Once we reach a certain mass of completed designs, the project enters a next phase–we begin the implementation and Scrum comes into rule. What it means is that we will organize the list of our features with completed designs and cucumbers reflecting their business priority; or in our jargon: we’ll prioritize the backlog.
If Scrum puts our work routine into cycles–Backlog Refinement meeting would be the beginning of such. The team of developers gathers to break down to sub–tasks as many user stories as they can and define the workload they will require to complete. First sprint is called sprint 0 and it usually takes about a week. During this sprint, we prepare the foundation for the project–DB, environment, FE base. It’s pure “under the hood”, so you shouldn’t expect to see any deliverables at that stage.
Every other sprint however will focus around implementing user stories and is likely to take 2 weeks. Precedented with Backlog Refinement meeting, we will have a Sprint Planning meeting, when the team grabs estimated user stories from the top of the backlog. Project Manager will monitor the capacity of the team for the upcoming sprint and that the features defined by you as most important will be included first.
When the sprint reaches its end, and development team will be ready to reemerge and present you with what they have accomplished to you at the arranged Demo meeting, usually taking place over Skype or other video conference software. That is another checkpoint with you–do you like what we did and how it works? Is it what you have envisioned?
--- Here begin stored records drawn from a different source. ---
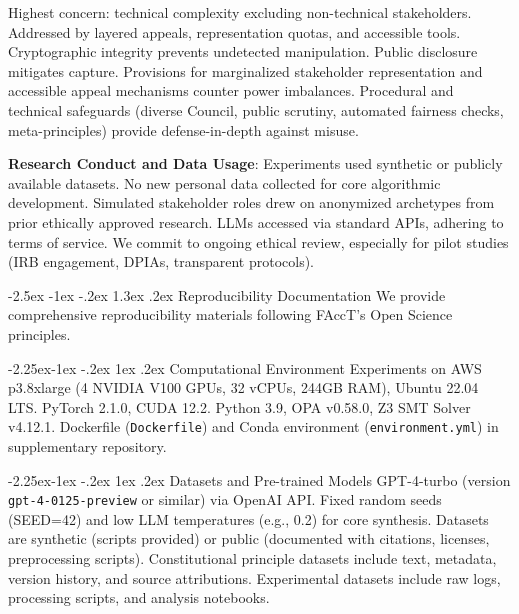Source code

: \documentclass[manuscript,screen,review,anonymous,9pt]{acmart}
\makeatletter
\renewcommand\section{\@startsection{section}{1}{\z@}%
  {-2.5ex \@plus -1ex \@minus -.2ex}%
  {1.3ex \@plus.2ex}%
  {\normalfont\Large\bfseries}}
\renewcommand\subsection{\@startsection{subsection}{2}{\z@}%
  {-2.25ex\@plus -1ex \@minus -.2ex}%
  {1ex \@plus .2ex}%
  {\normalfont\large\bfseries}}
\makeatother
\begin{document}
Highest concern: technical complexity excluding non-technical stakeholders. Addressed by layered appeals, representation quotas, and accessible tools. Cryptographic integrity prevents undetected manipulation. Public disclosure mitigates capture. Provisions for marginalized stakeholder representation and accessible appeal mechanisms counter power imbalances. Procedural and technical safeguards (diverse Council, public scrutiny, automated fairness checks, meta-principles) provide defense-in-depth against misuse.

\textbf{Research Conduct and Data Usage}:
Experiments used synthetic or publicly available datasets. No new personal data collected for core algorithmic development. Simulated stakeholder roles drew on anonymized archetypes from prior ethically approved research. LLMs accessed via standard APIs, adhering to terms of service. We commit to ongoing ethical review, especially for pilot studies (IRB engagement, DPIAs, transparent protocols).

\section{Reproducibility Documentation}
\label{app:reproducibility}
We provide comprehensive reproducibility materials following FAccT's Open Science principles.

\subsection{Computational Environment}
Experiments on AWS p3.8xlarge (4 NVIDIA V100 GPUs, 32 vCPUs, 244GB RAM), Ubuntu 22.04 LTS. PyTorch 2.1.0, CUDA 12.2. Python 3.9, OPA v0.58.0, Z3 SMT Solver v4.12.1. Dockerfile (\texttt{Dockerfile}) and Conda environment (\texttt{environment.yml}) in supplementary repository.

\subsection{Datasets and Pre-trained Models}
GPT-4-turbo (version \texttt{gpt-4-0125-preview} or similar) via OpenAI API. Fixed random seeds (SEED=42) and low LLM temperatures (e.g., 0.2) for core synthesis. Datasets are synthetic (scripts provided) or public (documented with citations, licenses, preprocessing scripts). Constitutional principle datasets include text, metadata, version history, and source attributions. Experimental datasets include raw logs, processing scripts, and analysis notebooks.
\end{document}
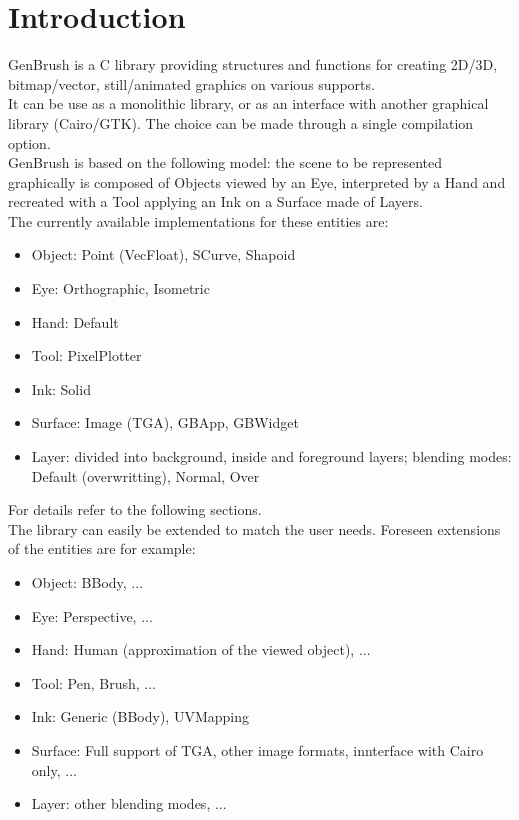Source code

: \section*{Introduction}

GenBrush is a C library providing structures and functions for creating 2D/3D, bitmap/vector, still/animated graphics on various supports.\\

It can be use as a monolithic library, or as an interface with another graphical library (Cairo/GTK). The choice can be made through a single compilation option.\\

GenBrush is based on the following model: the scene to be represented graphically is composed of Objects viewed by an Eye, interpreted by a Hand and recreated with a Tool applying an Ink on a Surface made of Layers.\\

The currently available implementations for these entities are:\\
\begin{itemize}
\item Object: Point (VecFloat), SCurve, Shapoid
\item Eye: Orthographic, Isometric
\item Hand: Default
\item Tool: PixelPlotter
\item Ink: Solid
\item Surface: Image (TGA), GBApp, GBWidget
\item Layer: divided into background, inside and foreground layers; blending modes: Default (overwritting), Normal, Over
\end{itemize}
For details refer to the following sections.\\

The library can easily be extended to match the user needs. Foreseen extensions of the entities are for example:\\
\begin{itemize}
\item Object: BBody, ...
\item Eye: Perspective, ...
\item Hand: Human (approximation of the viewed object), ...
\item Tool: Pen, Brush, ...
\item Ink: Generic (BBody), UVMapping
\item Surface: Full support of TGA, other image formats, innterface with Cairo only, ...
\item Layer: other blending modes, ...
\end{itemize}

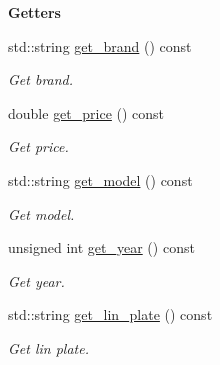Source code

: \begin{Indent}{\bf Getters}\par
\begin{DoxyCompactItemize}
\item 
std\+::string \hyperlink{class_cautomobile_a2194e32fb5aeaf71dea2a346db3d75e0}{get\+\_\+brand} () const 
\begin{DoxyCompactList}\small\item\em Get brand. \end{DoxyCompactList}\item 
double \hyperlink{class_cautomobile_aa1271b8e3583809af8a00f0989d3ef10}{get\+\_\+price} () const 
\begin{DoxyCompactList}\small\item\em Get price. \end{DoxyCompactList}\item 
std\+::string \hyperlink{class_cautomobile_a5ab4c602bf31488b19e7a2d5240a96ef}{get\+\_\+model} () const 
\begin{DoxyCompactList}\small\item\em Get model. \end{DoxyCompactList}\item 
unsigned int \hyperlink{class_cautomobile_adba2be0026ebbeeb1c695f4994b962f3}{get\+\_\+year} () const 
\begin{DoxyCompactList}\small\item\em Get year. \end{DoxyCompactList}\item 
std\+::string \hyperlink{class_cautomobile_a33087bf4433b9ffc1b43edba6bb68f12}{get\+\_\+lin\+\_\+plate} () const 
\begin{DoxyCompactList}\small\item\em Get lin plate. \end{DoxyCompactList}\end{DoxyCompactItemize}
\end{Indent}
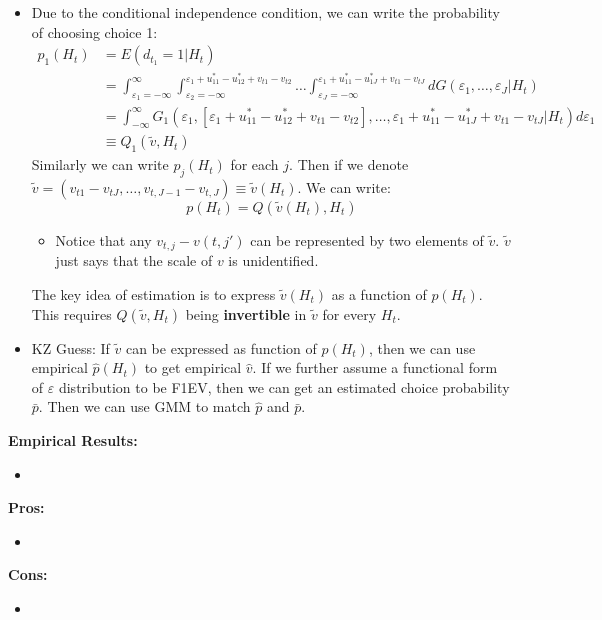 \documentclass{book}
\theoremstyle{plain}
\theoremstyle{definition}
\begin{document}
\begin{itemize}
	\item 
	Due to the conditional independence condition, we can write the probability of choosing choice 1:
	\begin{align*}
	p_1(H_t)&=E(d_{t_1}=1|H_t) \\
	&=\int_{\varepsilon_1=-\infty}^\infty \int_{\varepsilon_2=-\infty}^{\varepsilon_1+u^*_{11}-u^*_{12}+v_{t1}-v_{t2}}\dots \int_{\varepsilon_J=-\infty}^{\varepsilon_1+u^*_{11}-u^*_{1J}+v_{t1}-v_{tJ}} dG(\varepsilon_1,\dots,\varepsilon_J|H_t) \\
	&= \int_{-\infty}^{\infty}G_1(\varepsilon_1,[\varepsilon_1+u^*_{11}-u^*_{12}+v_{t1}-v_{t2}],\dots,\varepsilon_1+u^*_{11}-u^*_{1J}+v_{t1}-v_{tJ}|H_t)d \varepsilon_1 \\
	& \equiv Q_1(\tilde v,H_t)
	\end{align*}
	Similarly we can write $p_j(H_t)$ for each $j$.
	Then if we denote $\tilde v = (v_{t1}-v_{tJ},\dots,v_{t,J-1}-v_{t,J}) \equiv \tilde v(H_t)$. 
	We can write:
	\[p(H_t)=Q(\tilde v(H_t),H_t)\]
	\begin{itemize}
		\item Notice that any $v_{t,j}-v(t,j')$ can be represented by two elements of $\tilde v$. $\tilde v$ just says that the scale of $v$ is unidentified.
	\end{itemize}
	The key idea of estimation is to express $\tilde v(H_t)$ as a function of $p(H_t)$. This requires $Q(\tilde v,H_t)$ being \textbf{invertible} in $\tilde v$ for every $H_t$.

	\item KZ Guess: If $\tilde v$ can be expressed as function of $p(H_t)$, then we can use empirical $\hat p(H_t)$ to get empirical $\hat v$. If we further assume a functional form of $\varepsilon$ distribution to be F1EV, then we can get an estimated choice probability $\bar p$. Then we can use GMM to match $\hat p$ and $\bar p$.
\end{itemize}

\vspace{1em}
\noindent
\textbf{Empirical Results:}
\begin{itemize}
	\item 
\end{itemize}

\vspace{1em}
\noindent
\textbf{Pros:}
\begin{itemize}
	\item 
\end{itemize}

\vspace{1em}
\noindent
\textbf{Cons:}
\begin{itemize}
	\item 
\end{itemize}
\end{document}
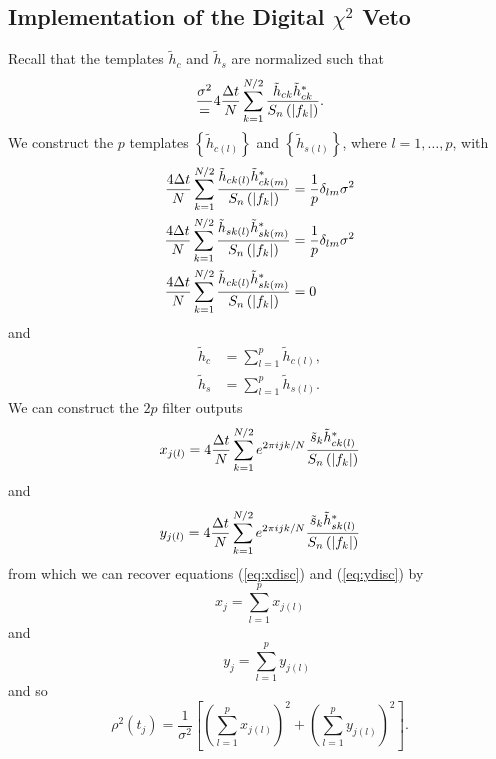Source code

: \subsection{Implementation of the Digital $\chi^2$ Veto}
\label{ss:chisqdisc}

Recall that the templates $\tilde{h}_c$ and $\tilde{h}_s$ are normalized such
that
\begin{equation}
\frac{\sigma^2} = 4 \frac{\Delta t}{N} \sum_{k=1}^{N/2}
\frac{\tilde{h}_{ck} \tilde{h}_{ck}^\ast } {S_n\left(\left|f_{k}\right|\right)}.
\end{equation}
We construct the $p$ templates $\left\{ \tilde{h}_{c(l)} \right\}$ and 
$\left\{ \tilde{h}_{s(l)} \right\}$, where $l = 1,\ldots,p$, with
\begin{align}
\frac{4\Delta t}{N} \sum_{k=1}^{N/2} 
\frac{\tilde{h}_{ck(l)} \tilde{h}_{ck(m)}^\ast}{S_n\left(\left|f_{k}\right|\right)} &= \frac{1}{p}\delta_{lm}\sigma^2 \\
\frac{4\Delta t}{N} \sum_{k=1}^{N/2} 
\frac{\tilde{h}_{sk(l)} \tilde{h}_{sk(m)}^\ast}{S_n\left(\left|f_{k}\right|\right)} &= \frac{1}{p}\delta_{lm}\sigma^2 \\
\frac{4\Delta t}{N} \sum_{k=1}^{N/2} 
\frac{\tilde{h}_{ck(l)} \tilde{h}_{sk(m)}^\ast}{S_n\left(\left|f_{k}\right|\right)} &= 0
\end{align}
and
\begin{align}
\tilde{h}_{c} &= \sum_{l=1}^{p} \tilde{h}_{c(l)}, \\
\tilde{h}_{s} &= \sum_{l=1}^{p} \tilde{h}_{s(l)}.
\end{align}
We can construct the $2p$ filter outputs
\begin{equation}
x_{j(l)} = 4 \frac{\Delta t}{N} 
   \sum_{k=1}^{N/2} e^{2\pi ijk/N} 
   \frac{\tilde{s}_k \tilde{h}_{ck(l)}^\ast}
        {S_n\left(\left|f_{k}\right|\right)}
\end{equation}
and
\begin{equation}
y_{j(l)} = 4 \frac{\Delta t}{N} 
   \sum_{k=1}^{N/2} e^{2\pi ijk/N} 
   \frac{\tilde{s}_k \tilde{h}_{sk(l)}^\ast}
        {S_n\left(\left|f_{k}\right|\right)}
\end{equation}
from which we can recover equations (\ref{eq:xdisc}) and (\ref{eq:ydisc}) by
\begin{equation}
x_j = \sum_{l = 1}^{p} x_{j(l)}
\end{equation}
and
\begin{equation}
\quad y_j = \sum_{l = 1}^{p} y_{j(l)}
\end{equation}
and so 
\begin{equation}
\rho^2(t_j) = \frac{1}{\sigma^2} \left[ \left( \sum_{l = 1}^{p} x_{j(l)} \right)^2 + \left( \sum_{l = 1}^{p} y_{j(l)} \right )^2 \right].
\end{equation}

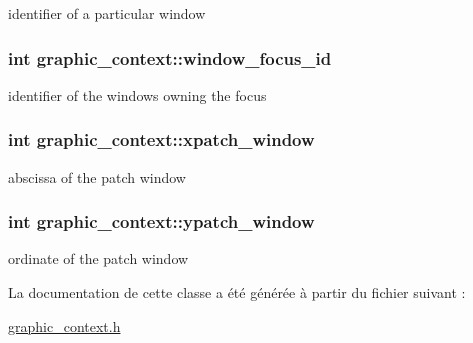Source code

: identifier of a particular window \hypertarget{classgraphic__context_afb842574bef9200a343eae5ed25b6aea}{
\subsubsection[{window\+\_\+focus\+\_\+id}]{\setlength{\rightskip}{0pt plus 5cm}int graphic\+\_\+context\+::window\+\_\+focus\+\_\+id}}\label{classgraphic__context_afb842574bef9200a343eae5ed25b6aea}
identifier of the windows owning the focus \hypertarget{classgraphic__context_a57a5bcca338d0b27c5014b9bde3f6e99}{
\subsubsection[{xpatch\+\_\+window}]{\setlength{\rightskip}{0pt plus 5cm}int graphic\+\_\+context\+::xpatch\+\_\+window}}\label{classgraphic__context_a57a5bcca338d0b27c5014b9bde3f6e99}
abscissa of the patch window \hypertarget{classgraphic__context_ae902bd96df3912441f3f5e99cd802fbf}{
\subsubsection[{ypatch\+\_\+window}]{\setlength{\rightskip}{0pt plus 5cm}int graphic\+\_\+context\+::ypatch\+\_\+window}}\label{classgraphic__context_ae902bd96df3912441f3f5e99cd802fbf}
ordinate of the patch window 

La documentation de cette classe a été générée à partir du fichier suivant \+:\begin{DoxyCompactItemize}
\item 
\hyperlink{graphic__context_8h}{graphic\+\_\+context.\+h}\end{DoxyCompactItemize}
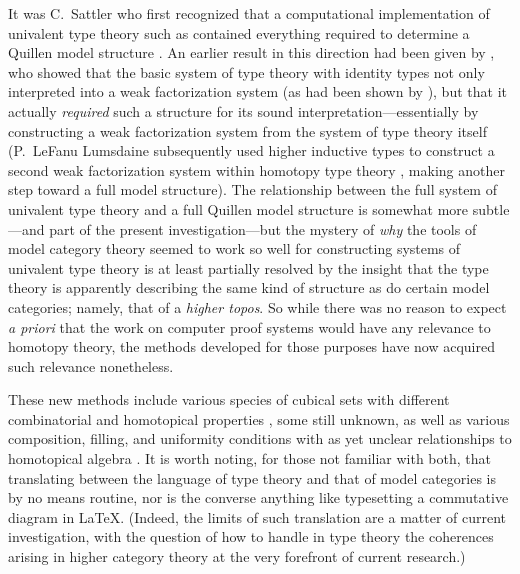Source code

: \documentclass[11pt,reqno]{amsart}
\theoremstyle{remark}
\theoremstyle{definition}
\begin{document}
It was C.~Sattler who first recognized that a computational implementation of univalent type theory such as \cite{CCHM:2018ctt} contained everything required to determine a Quillen model structure \cite{Sattler:2017ee}. An earlier result in this direction had been given by \cite{gambino-garner:idtypewfs}, who showed that the basic system of type theory with identity types not only interpreted into a weak factorization system (as had been shown by \cite{awodey-warren:homotopy-idtype}), but that it actually \emph{required} such a structure for its sound interpretation---essentially by constructing a weak factorization system from the system of type theory itself (P.~LeFanu Lumsdaine subsequently used higher inductive types to construct a second weak factorization system within homotopy type theory \cite{Lumsdaine:HITCofibrations}, making another step toward a full model structure).  The relationship between the full system of univalent type theory and a full Quillen model structure is somewhat more subtle---and part of the present investigation---but the mystery of \emph{why} the tools of model category theory seemed to work so well for constructing systems of univalent type theory is at least partially resolved by the insight that the type theory is apparently describing the same  kind of structure as do certain model categories; namely, that of a \emph{higher topos}. 
So while there was no reason to expect \emph{a priori} that the work on computer proof systems 
would have any relevance to homotopy theory, the methods developed for those purposes have now acquired such relevance nonetheless. 

These new methods include various species of cubical sets with different combinatorial and homotopical properties \cite{BuchholtzMoorehouse}, some still unknown, as well as various composition, filling, and uniformity conditions with as yet unclear relationships to homotopical algebra \cite{orton-pitts,CCHM:2018ctt,BCH,ABCHFL,CMS:2020}. It is worth noting, for those not familiar with both, that translating between the language of type theory and that of model categories is by no means routine, nor is the converse anything like typesetting a commutative diagram in LaTeX.  (Indeed, the limits of such translation are a matter of current investigation, with the question of how to handle in type theory the coherences arising in higher category theory at the very forefront of current research.) 
\end{document}
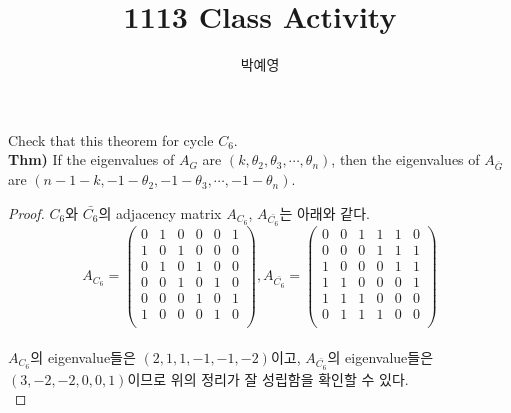 \documentclass[a4paper, 12pt]{article}
\title{1113 Class Activity}
\author{박예영}
\begin{document}
\maketitle
\begin{mdframed}
Check that this theorem for cycle $C_6$.\\
\textbf{Thm)} If the eigenvalues of $A_G$ are $(k, \theta_2, \theta_3, \cdots, \theta_n)$, then the eigenvalues of $A_{\bar{G}}$ are $(n-1-k, -1-\theta_2, -1-\theta_3,\cdots,-1-\theta_n)$.
\end{mdframed}

\begin{proof}
$C_6$와 $\bar{C_6}$의 adjacency matrix $A_{C_6}$, $A_{\bar{C_6}}$는 아래와 같다.
$$A_{C_6} = \begin{pmatrix} 0 & 1 & 0 & 0 & 0 & 1 \\ 1 & 0 & 1 & 0 & 0 & 0 \\ 0 & 1 & 0 & 1 & 0 & 0 \\ 0 & 0 & 1 & 0 & 1 & 0 \\ 0 & 0 & 0 & 1 & 0 & 1 \\ 1 & 0 & 0 & 0 & 1 & 0 \\ \end{pmatrix}, A_{\bar{C_6}} = \begin{pmatrix} 0 & 0 & 1 & 1 & 1 & 0 \\ 0 & 0 & 0 & 1 & 1 & 1 \\ 1 & 0 & 0 & 0 & 1 & 1 \\ 1 & 1 & 0 & 0 & 0 & 1 \\ 1 & 1 & 1 & 0 & 0 & 0 \\ 0 & 1 & 1 & 1 & 0 & 0 \\ \end{pmatrix}$$\\
$A_{C_6}$의 eigenvalue들은 $(2, 1, 1, -1, -1, -2)$이고, $A_{\bar{C_6}}$의 eigenvalue들은 $(3, -2, -2, 0, 0, 1)$이므로 위의 정리가 잘 성립함을 확인할 수 있다.\\
\newpage

\end{proof}
\end{document}
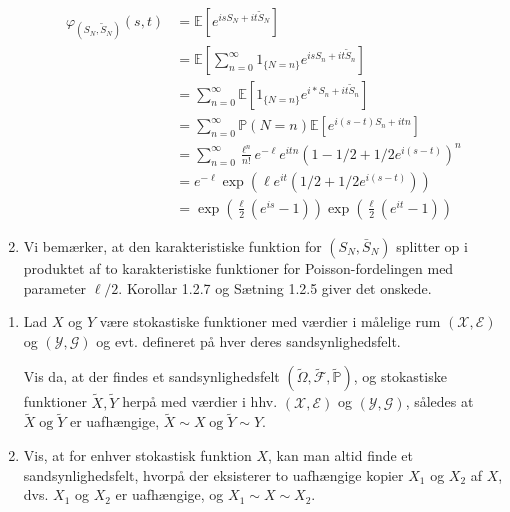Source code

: \documentclass{Class}
\newcommand{\1}{\mathbbm{1}}
\theoremstyle{boxed}
\begin{document}
\begin{enumerate}
  $$
  \begin{aligned}
  \varphi_{\left(S_N, \tilde{S}_N\right)}(s, t) & =\mathbb{E}\left[e^{i s S_N+i t \tilde{S}_N}\right] \\
  & =\mathbb{E}\left[\sum_{n=0}^{\infty} 1_{\{N=n\}} e^{i s S_n+i t \tilde{S}_n}\right] \\
  & =\sum_{n=0}^{\infty} \mathbb{E}\left[1_{\{N=n\}} e^{i * S_n+i t \tilde{S}_n}\right] \\
  & =\sum_{n=0}^{\infty} \mathbb{P}(N=n) \mathbb{E}\left[e^{i(s-t) S_n+i t n}\right] \\
  & =\sum_{n=0}^{\infty} \frac{\ell^n}{n!} e^{-\ell} e^{i t n}\left(1-1 / 2+1 / 2 e^{i(s-t)}\right)^n \\
  & =e^{-\ell} \exp \left(\ell e^{i t}\left(1 / 2+1 / 2 e^{i(s-t)}\right)\right) \\
  & =\exp \left(\frac{\ell}{2}\left(e^{i s}-1\right)\right) \exp \left(\frac{\ell}{2}\left(e^{i t}-1\right)\right)
  \end{aligned}
  $$
  \item Vi bemærker, at den karakteristiske funktion for $\left(S_N, \bar{S}_N\right)$ splitter op i produktet af to karakteristiske funktioner for Poisson-fordelingen med parameter $\ell / 2$. Korollar 1.2.7 og Sætning 1.2.5 giver det onskede.
\end{enumerate}
\begin{enumerate}
  \item Lad $X$ og $Y$ være stokastiske funktioner med værdier i målelige rum $(\mathcal{X}, \mathcal{E})$ og $(\mathcal{Y}, \mathcal{G})$ og evt. defineret på hver deres sandsynlighedsfelt.

  Vis da, at der findes et sandsynlighedsfelt $(\tilde{\Omega}, \tilde{\mathcal{F}}, \tilde{\mathbb{P}})$, og stokastiske funktioner $\tilde{X}, \tilde{Y}$ herpå med værdier i hhv. $(\mathcal{X}, \mathcal{E})$ og $(\mathcal{Y}, \mathcal{G})$, således at $\tilde{X} \operatorname{og} \tilde{Y}$ er uafhængige, $\tilde{X} \sim X \operatorname{og} \tilde{Y} \sim Y$.
  \item Vis, at for enhver stokastisk funktion $X$, kan man altid finde et sandsynlighedsfelt, hvorpå der eksisterer to uafhængige kopier $X_1$ og $X_2$ af $X$, dvs. $X_1$ og $X_2$ er uafhængige, og $X_1 \sim X \sim X_2$.
\end{enumerate}
\solution
\end{document}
Here feature can be directed to either rework or placed in the waiting line for deploy/release.
At the end of each sprint we also hold a Sprint Retrospective meeting, which gives the team an opportunity to discuss which practices work great and should be nurtured and what we’d do differently next time around. This process of iteration, where we move towards better and reduce what’s hindering us is a heart of agile development and scrum model.
If you are keen on lean product, this philosophy can also be present in your strategy of bringing your product to market. We will help you define what the MVP scope of your product is, and while developing more sophisticated features to your app we will also be able to quickly respond to your first user feedback and market traction. The process is done when you say it’s done.